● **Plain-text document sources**
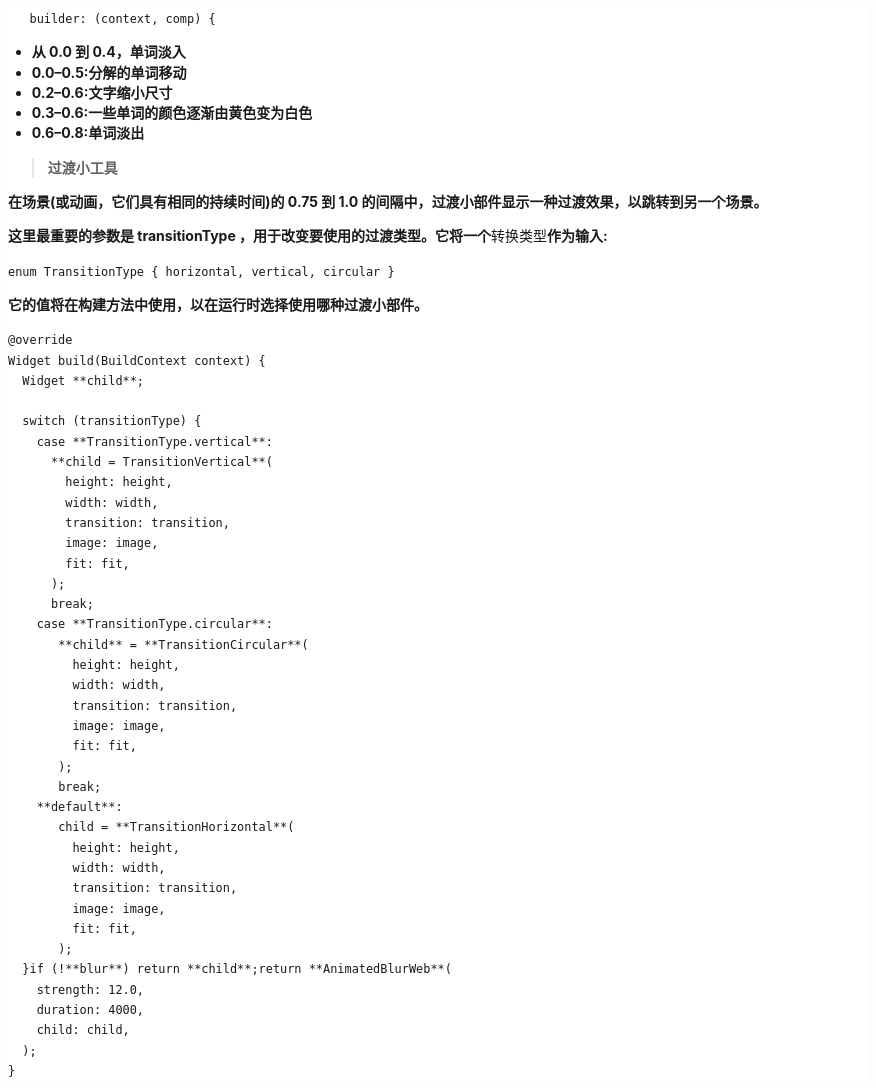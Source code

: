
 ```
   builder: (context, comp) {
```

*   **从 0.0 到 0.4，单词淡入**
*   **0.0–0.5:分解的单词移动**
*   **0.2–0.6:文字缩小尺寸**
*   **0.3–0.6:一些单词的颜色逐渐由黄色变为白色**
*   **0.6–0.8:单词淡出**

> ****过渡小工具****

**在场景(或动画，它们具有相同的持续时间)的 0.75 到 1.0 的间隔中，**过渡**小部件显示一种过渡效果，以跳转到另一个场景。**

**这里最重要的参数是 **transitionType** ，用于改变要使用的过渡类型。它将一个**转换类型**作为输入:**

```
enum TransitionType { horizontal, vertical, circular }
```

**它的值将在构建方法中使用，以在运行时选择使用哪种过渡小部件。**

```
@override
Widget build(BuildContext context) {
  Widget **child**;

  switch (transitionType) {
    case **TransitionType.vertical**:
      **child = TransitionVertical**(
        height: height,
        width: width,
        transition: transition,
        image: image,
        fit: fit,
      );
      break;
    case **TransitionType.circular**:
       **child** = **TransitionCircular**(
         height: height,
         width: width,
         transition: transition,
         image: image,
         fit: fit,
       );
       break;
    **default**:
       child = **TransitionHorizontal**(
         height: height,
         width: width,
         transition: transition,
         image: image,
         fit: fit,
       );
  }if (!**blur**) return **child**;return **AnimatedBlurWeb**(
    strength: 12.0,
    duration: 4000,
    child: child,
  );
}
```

● **WHAT YOU WILL DO**
The task requires that every line above be transcribed exactly, without the images.

● **ANSWER AREA**
Source code

:
 ```
   builder: (context, comp) {
```

*   **从 0.0 到 0.4，单词淡入**
*   **0.0–0.5:分解的单词移动**
*   **0.2–0.6:文字缩小尺寸**
*   **0.3–0.6:一些单词的颜色逐渐由黄色变为白色**
*   **0.6–0.8:单词淡出**

> ****过渡小工具****

**在场景(或动画，它们具有相同的持续时间)的 0.75 到 1.0 的间隔中，**过渡**小部件显示一种过渡效果，以跳转到另一个场景。**

**这里最重要的参数是 **transitionType** ，用于改变要使用的过渡类型。它将一个**转换类型**作为输入:**

```
enum TransitionType { horizontal, vertical, circular }
```

**它的值将在构建方法中使用，以在运行时选择使用哪种过渡小部件。**

```
@override
Widget build(BuildContext context) {
  Widget **child**;

  switch (transitionType) {
    case **TransitionType.vertical**:
      **child = TransitionVertical**(
        height: height,
        width: width,
        transition: transition,
        image: image,
        fit: fit,
      );
      break;
    case **TransitionType.circular**:
       **child** = **TransitionCircular**(
         height: height,
         width: width,
         transition: transition,
         image: image,
         fit: fit,
       );
       break;
    **default**:
       child = **TransitionHorizontal**(
         height: height,
         width: width,
         transition: transition,
         image: image,
         fit: fit,
       );
  }if (!**blur**) return **child**;return **AnimatedBlurWeb**(
    strength: 12.0,
    duration: 4000,
    child: child,
  );
}
```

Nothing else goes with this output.